Released: 26th November
Seen: 11th December
At the time I write this, I will have seen a little over 150 films so far this year. Considering that 2020 has been a roaring dumpster fire for cinema with every film seemingly moved to some point in the future, that’s not a bad total. Here’s a bad total though, out of those 150+ films you wanna take a guess how many of them featured an LGBT person as one of the named main characters? 15. 15! 15!! That’s one in every ten films that feature a character that openly identifies as either L, G, B or T.
Wait, I can make this worse. If I take out all the documentaries that’re specifically about a LGBT person, group or location (That’d be Howard, Scream Queen! My Nightmare On Elm Street, Disclosure, A Secret Love and Circus of Books) then I get 10 films. If I only count the films where the gay character is the lead character that the story actually focusses on? Three.
- Spiral, the horror film about the gay couple who get basically tortured and gaslit by the culty neighbours and it doesn’t end well for them,
- The New Mutants which didn’t end well for anybody
- The Boys in the Band which was a great film with an ending that’s almost designed to depress.
That’s the set of stories that we got this year for gay characters… and then Happiest Season popped up and yay, we have a Christmas movie now!
Happiest Season follows Abby (Kristen Stewart) and Harper (Mackenzie Davis), a young, happy lesbian couple who live together in a cute little apartment. They have your typical life, they go out to look at Christmas lights, hang out with their gay friend John (Daniel Levy) and just in general have a good life together. The one difference they seem to have focuses around Christmas, Harper loves it and Abby doesn’t. Harper mostly seems to love it because her parents do Christmas big so Harper drags Abby home to join in her family Christmas in hopes that it might make Abby love it too. There’s one tiny problem though…Harper isn’t out to her parents, so her and Abby will need to spend the entire holiday keeping their relationship a secret.
In terms of a family Christmas movie, Happiest Season is just delightful. There’s a relatability to this story of a family Christmas where everyone’s so determined to have a perfect holiday that they end up accidentally making a hellish time for everyone, from taking the kids shopping that turns into a major incident to constantly trying to force the perfect family photo and being thwarted every time. The genuinely great thing about this film is that it helps prove something that any LGBT person already knew, that it’s possible to make films about queer characters in a way that’s accessible to non-queer people… though, there is one thing about this film that does kinda irk me.

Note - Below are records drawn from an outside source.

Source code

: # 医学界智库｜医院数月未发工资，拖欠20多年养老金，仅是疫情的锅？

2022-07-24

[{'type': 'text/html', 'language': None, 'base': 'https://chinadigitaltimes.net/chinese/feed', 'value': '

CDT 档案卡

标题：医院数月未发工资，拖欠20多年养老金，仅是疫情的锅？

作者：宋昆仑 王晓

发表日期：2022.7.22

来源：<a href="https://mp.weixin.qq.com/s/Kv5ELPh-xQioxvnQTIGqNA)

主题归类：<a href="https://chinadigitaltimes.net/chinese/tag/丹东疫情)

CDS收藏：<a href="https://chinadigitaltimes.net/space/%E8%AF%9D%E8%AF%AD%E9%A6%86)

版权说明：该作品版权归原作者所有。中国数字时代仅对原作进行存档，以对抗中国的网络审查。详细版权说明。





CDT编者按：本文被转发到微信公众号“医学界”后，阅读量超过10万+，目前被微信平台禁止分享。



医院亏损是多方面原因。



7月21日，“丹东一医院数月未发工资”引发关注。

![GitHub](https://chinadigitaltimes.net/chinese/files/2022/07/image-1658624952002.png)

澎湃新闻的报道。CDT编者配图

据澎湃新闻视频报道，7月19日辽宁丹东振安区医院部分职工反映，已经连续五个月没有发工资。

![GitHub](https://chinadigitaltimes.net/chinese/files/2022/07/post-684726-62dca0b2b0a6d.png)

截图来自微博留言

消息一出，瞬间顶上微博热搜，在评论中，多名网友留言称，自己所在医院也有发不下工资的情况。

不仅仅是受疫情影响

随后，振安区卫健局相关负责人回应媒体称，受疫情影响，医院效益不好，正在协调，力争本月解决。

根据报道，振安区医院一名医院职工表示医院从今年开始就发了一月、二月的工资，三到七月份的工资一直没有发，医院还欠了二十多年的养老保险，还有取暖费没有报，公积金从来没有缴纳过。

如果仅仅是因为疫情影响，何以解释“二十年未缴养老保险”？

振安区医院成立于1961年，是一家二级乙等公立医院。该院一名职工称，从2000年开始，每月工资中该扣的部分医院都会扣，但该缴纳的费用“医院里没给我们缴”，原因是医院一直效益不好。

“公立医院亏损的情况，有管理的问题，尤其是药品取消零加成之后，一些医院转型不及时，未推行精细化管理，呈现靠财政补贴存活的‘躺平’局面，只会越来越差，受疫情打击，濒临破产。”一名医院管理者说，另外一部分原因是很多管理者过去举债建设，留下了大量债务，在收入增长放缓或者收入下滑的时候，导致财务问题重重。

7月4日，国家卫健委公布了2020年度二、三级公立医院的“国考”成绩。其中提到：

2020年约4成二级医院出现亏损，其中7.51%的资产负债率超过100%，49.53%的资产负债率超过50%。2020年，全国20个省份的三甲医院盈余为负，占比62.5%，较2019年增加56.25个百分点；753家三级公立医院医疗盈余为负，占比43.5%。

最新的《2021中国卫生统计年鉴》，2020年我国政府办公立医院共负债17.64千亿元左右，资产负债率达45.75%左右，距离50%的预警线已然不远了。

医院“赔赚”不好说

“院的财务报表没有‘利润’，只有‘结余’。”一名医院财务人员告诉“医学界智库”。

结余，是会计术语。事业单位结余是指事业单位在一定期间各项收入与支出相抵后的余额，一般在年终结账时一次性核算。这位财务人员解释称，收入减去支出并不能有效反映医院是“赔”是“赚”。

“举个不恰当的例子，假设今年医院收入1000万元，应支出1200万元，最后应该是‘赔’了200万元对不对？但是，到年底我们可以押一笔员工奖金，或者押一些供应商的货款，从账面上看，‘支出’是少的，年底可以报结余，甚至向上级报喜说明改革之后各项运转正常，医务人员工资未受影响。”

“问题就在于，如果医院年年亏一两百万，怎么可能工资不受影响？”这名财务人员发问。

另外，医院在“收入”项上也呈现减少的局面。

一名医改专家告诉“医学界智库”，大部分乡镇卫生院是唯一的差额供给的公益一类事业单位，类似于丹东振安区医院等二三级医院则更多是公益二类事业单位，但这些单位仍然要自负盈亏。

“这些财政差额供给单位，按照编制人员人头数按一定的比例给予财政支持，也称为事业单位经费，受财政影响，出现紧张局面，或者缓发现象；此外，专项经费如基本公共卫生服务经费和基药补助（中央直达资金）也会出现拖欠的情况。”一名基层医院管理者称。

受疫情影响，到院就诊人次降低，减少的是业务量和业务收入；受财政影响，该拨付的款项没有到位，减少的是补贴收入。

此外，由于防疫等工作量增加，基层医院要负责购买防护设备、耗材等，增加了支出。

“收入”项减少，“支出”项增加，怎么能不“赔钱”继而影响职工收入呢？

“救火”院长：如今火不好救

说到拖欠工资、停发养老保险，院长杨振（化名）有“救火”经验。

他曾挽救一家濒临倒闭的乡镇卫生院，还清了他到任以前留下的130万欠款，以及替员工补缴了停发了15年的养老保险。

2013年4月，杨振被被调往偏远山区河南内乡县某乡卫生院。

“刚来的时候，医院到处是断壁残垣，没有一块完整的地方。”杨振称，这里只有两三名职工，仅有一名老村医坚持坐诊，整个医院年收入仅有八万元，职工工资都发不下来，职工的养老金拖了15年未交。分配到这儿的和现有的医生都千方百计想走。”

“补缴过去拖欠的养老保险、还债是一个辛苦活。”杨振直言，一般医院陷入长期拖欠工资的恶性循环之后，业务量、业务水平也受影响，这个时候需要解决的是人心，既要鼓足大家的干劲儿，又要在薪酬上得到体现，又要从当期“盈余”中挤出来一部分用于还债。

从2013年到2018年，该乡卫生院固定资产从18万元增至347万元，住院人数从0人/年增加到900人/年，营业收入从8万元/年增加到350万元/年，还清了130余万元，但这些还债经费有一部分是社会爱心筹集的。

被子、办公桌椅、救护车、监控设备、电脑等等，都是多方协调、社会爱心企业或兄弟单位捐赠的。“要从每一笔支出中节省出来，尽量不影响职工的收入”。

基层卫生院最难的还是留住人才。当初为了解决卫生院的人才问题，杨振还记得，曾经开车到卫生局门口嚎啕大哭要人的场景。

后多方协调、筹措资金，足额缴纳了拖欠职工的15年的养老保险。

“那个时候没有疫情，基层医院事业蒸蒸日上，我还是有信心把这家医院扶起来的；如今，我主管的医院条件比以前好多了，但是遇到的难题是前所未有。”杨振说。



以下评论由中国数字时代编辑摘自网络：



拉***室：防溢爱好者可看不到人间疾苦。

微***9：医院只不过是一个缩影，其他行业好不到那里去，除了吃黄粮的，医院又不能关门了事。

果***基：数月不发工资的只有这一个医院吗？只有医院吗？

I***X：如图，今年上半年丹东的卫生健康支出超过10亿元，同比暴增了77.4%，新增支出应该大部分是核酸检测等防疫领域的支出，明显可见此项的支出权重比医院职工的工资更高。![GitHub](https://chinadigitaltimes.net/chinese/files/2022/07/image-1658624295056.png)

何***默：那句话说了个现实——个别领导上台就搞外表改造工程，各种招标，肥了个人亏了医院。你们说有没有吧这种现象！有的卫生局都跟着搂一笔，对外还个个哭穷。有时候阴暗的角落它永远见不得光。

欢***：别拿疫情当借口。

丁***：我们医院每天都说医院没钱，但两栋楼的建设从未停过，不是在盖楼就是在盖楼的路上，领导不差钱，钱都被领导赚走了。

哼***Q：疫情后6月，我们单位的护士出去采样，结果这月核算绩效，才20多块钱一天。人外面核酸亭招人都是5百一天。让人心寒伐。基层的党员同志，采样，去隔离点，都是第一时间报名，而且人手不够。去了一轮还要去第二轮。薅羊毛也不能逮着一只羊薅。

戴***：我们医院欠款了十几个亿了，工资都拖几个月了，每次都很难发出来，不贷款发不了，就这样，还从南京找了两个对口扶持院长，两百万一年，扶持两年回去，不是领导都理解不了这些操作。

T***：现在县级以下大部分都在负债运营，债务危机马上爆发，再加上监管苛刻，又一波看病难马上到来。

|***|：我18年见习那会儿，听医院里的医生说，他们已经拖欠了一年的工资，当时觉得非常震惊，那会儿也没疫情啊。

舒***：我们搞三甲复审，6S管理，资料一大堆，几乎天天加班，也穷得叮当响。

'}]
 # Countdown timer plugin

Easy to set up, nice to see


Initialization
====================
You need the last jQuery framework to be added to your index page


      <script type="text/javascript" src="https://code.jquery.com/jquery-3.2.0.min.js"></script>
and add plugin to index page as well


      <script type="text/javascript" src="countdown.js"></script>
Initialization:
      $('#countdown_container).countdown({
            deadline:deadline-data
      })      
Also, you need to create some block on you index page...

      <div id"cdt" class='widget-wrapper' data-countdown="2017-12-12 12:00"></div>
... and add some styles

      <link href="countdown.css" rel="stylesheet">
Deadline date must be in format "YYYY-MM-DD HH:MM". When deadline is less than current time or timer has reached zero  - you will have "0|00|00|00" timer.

So, the bulk of the tension of Happiest Season comes from the main couple being forced back in the closet (which they even joke about in a cutesy moment where Abby is literally in a closet) and it’s a fine thing to use to raise tension and makes for some decent comedic moments… but oh my god I’m so tired of coming out stories.
When it comes to narratives around gay characters it always feels like they’re there either to do a coming out story or an AIDS story and sure enough, this film does the same coming out story that a lot of other mainstream films about queer characters does and I just want something different. It’s kinda why Boys in the Band made me so happy because everyone lives, no one comes out, no one had AIDS, it was gay people at a party being bitchy and it was fun. This film keeps hammering in the “Coming out is hard” story and I’ve heard that so many times that I’m just tired of it.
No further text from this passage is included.